§ **WORK INSTRUCTIONS**:
Looking at the entries below, how many lines include the word "that"? Answer with the number alone.

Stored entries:
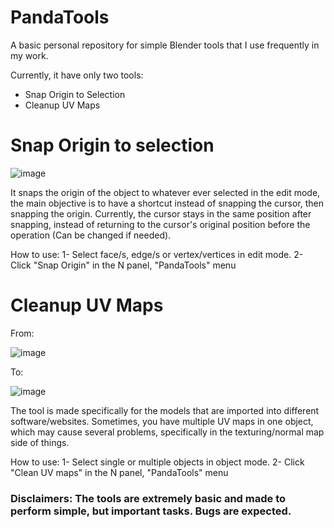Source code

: # PandaTools
A basic personal repository for simple Blender tools that I use frequently in my work.

Currently, it have only two tools:
- Snap Origin to Selection
- Cleanup UV Maps

# Snap Origin to selection

![image](https://github.com/AliMusllam/PandaTools/assets/65841337/013ebbb7-569d-4855-bca4-d8c8d979b901)

It snaps the origin of the object to whatever ever selected in the edit mode, the main objective is to have a shortcut instead of snapping the cursor, then snapping the origin. Currently, the cursor stays in the same position after snapping, instead of returning to the cursor's original position before the operation (Can be changed if needed).

How to use:
1- Select face/s, edge/s or vertex/vertices in edit mode.
2- Click "Snap Origin" in the N panel, "PandaTools" menu

# Cleanup UV Maps

From:

![image](https://github.com/AliMusllam/PandaTools/assets/65841337/2e6151ae-fd7d-4414-8694-ed23b188d330)

To:

![image](https://github.com/AliMusllam/PandaTools/assets/65841337/bf54fd16-e8bf-463b-a6ed-4c571a978591)

The tool is made specifically for the models that are imported into different software/websites. Sometimes, you have multiple UV maps in one object, which may cause several problems, specifically in the texturing/normal map side of things.

How to use:
1- Select single or multiple objects in object mode.
2- Click "Clean UV maps" in the N panel, "PandaTools" menu

### Disclaimers: The tools are extremely basic and made to perform simple, but important tasks. Bugs are expected.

§ **PROBLEM SOLUTION**:
2